NSF — Fulltime National Service personnel; referring to the compulsory enlisted period of military service (used to be 2yrs 6mths, now just 2yrs) for all Sporean males, usu. from age 18 to 21.

ORD — Operational-Ready-Date; the date all NSFs countdown towards, when they finish their enlisted military serivce period, leave the army and return to the ‘real world’, and become Operationally Ready NSman.

NSman — National Serviceman or reservist; what an NSF autonatically becomes after ORD (note: the accumulation of fat during this period varies from man to man and is highly optional).

ICT — In-Camp-Training; the main form of reservist training for NSmen; frequency vary but can range from multiple callups in a single year to once every two years; can be disruptive to work and family life. Tough luck.
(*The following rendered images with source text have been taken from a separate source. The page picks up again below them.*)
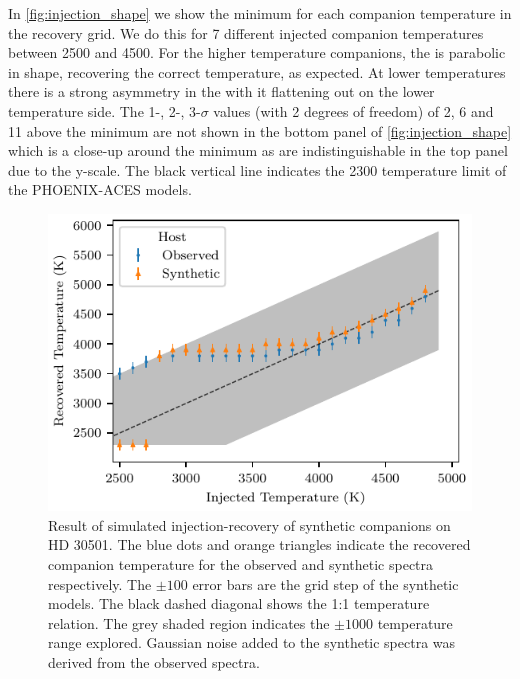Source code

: In \cref{fig:injection_shape} we show the minimum \textchisquared{} for each companion temperature in the recovery grid.
We do this for 7 different injected companion temperatures between 2500 and 4500\K{}.
For the higher temperature companions, the \textchisquared{} is parabolic in shape, recovering the correct temperature, as expected.
At lower temperatures there is a strong asymmetry in the \textchisquared{} with it flattening out on the lower temperature side.
The 1-, 2-, 3-\(\sigma\) values (with 2 degrees of freedom) of 2, 6 and 11 above the minimum \textchisquared{} are not shown in the bottom panel of \cref{fig:injection_shape} which is a close-up around the minimum \textchisquared{} as are indistinguishable in the top panel due to the \textchisquared{} y-scale.
The black vertical line indicates the 2300\K{} temperature limit of the {PHOENIX-ACES} models.

\begin{figure}
    \centering
    \includegraphics[width=0.6\linewidth]{figures/companion_recovery/inject_recovery_hd30501.pdf}
    \caption[Result of simulated injection-recovery of synthetic companions on {HD 30501}.]{Result of simulated injection-recovery of synthetic companions on {HD 30501}.
    The blue dots and orange triangles indicate the recovered companion temperature for the observed and synthetic spectra respectively.
    The \(\pm100\)\K{} error bars are the grid step of the synthetic models.
    The black dashed diagonal shows the 1:1 temperature relation.
    The grey shaded region indicates the \(\pm1000\)\K{} temperature range explored.
    Gaussian noise added to the synthetic spectra was derived from the observed spectra.}
    \label{fig:injectrecoveryhd30501}
\end{figure}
ROD — Run-Out-Date; the date that all NSmen countdown towards, when they finally finish their reservist service obligations and are officially discharged from the military; usu. accompanied with a letter of commendation and watch for service rendered; date of discharge varies upon the meeting of stipulations but offically is age 50 for officers and age 40 for all other ranks.

BMT — Basic Military Training for all new enlistees/recruits.

gahmen — government

one kind — narrow minded

lau peng — old soldier (in Hokkien)

dowan — don’t want

lau cheow — old bird (in Hokkien), meaning old and experienced, grizzled veterans.
[as opposed to sin cheow/new bird: raw and young recruits, inexperienced and gullible]

frus — frustrated

No. 4 — the main standard dress code for army personnel: camouflage shirt and trousers and boots.
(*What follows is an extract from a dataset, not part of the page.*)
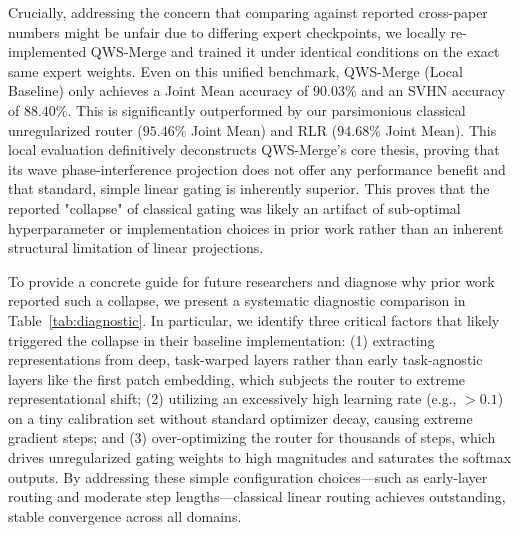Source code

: Crucially, addressing the concern that comparing against reported cross-paper numbers might be unfair due to differing expert checkpoints, we locally re-implemented QWS-Merge and trained it under identical conditions on the exact same expert weights. Even on this unified benchmark, QWS-Merge (Local Baseline) only achieves a Joint Mean accuracy of $90.03\%$ and an SVHN accuracy of $88.40\%$. This is significantly outperformed by our parsimonious classical unregularized router ($95.46\%$ Joint Mean) and RLR ($94.68\%$ Joint Mean). This local evaluation definitively deconstructs QWS-Merge's core thesis, proving that its wave phase-interference projection does not offer any performance benefit and that standard, simple linear gating is inherently superior. This proves that the reported "collapse" of classical gating was likely an artifact of sub-optimal hyperparameter or implementation choices in prior work rather than an inherent structural limitation of linear projections. 

To provide a concrete guide for future researchers and diagnose why prior work reported such a collapse, we present a systematic diagnostic comparison in Table~\ref{tab:diagnostic}. In particular, we identify three critical factors that likely triggered the collapse in their baseline implementation: (1) extracting representations from deep, task-warped layers rather than early task-agnostic layers like the first patch embedding, which subjects the router to extreme representational shift; (2) utilizing an excessively high learning rate (e.g., $>0.1$) on a tiny calibration set without standard optimizer decay, causing extreme gradient steps; and (3) over-optimizing the router for thousands of steps, which drives unregularized gating weights to high magnitudes and saturates the softmax outputs. By addressing these simple configuration choices—such as early-layer routing and moderate step lengths—classical linear routing achieves outstanding, stable convergence across all domains.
Tekong — The island of Tekong, the main offshore island used for military training; in the older days, the BMT training carried out in Tekong’s old and creepy Camp One with its longhouse bunks, was famous for its tougher training compared to other camps in Spore island with their newer camp facilities.

Drop twenty — to perform twenty pushups

chiong sua — charge the hill (in Hokkien)

2.4 — to run 2.4 kilometres, part of the basic physical proficieny test standard

sign extra — to perform punishment duties

PC — platoon commander

kiwi — to polish with Kiwi brand leather wax

welfare — to be well taken care of

tekan — to be punished, to get picked on, to come down hard on (in Malay)

teh kosong — tea without sugar (in Hokkein+Malay)

2359 — 11:59 pm; the usual deadline timing for booking in and reporting back to camp; in the video, used to refer to reporting back to the wife.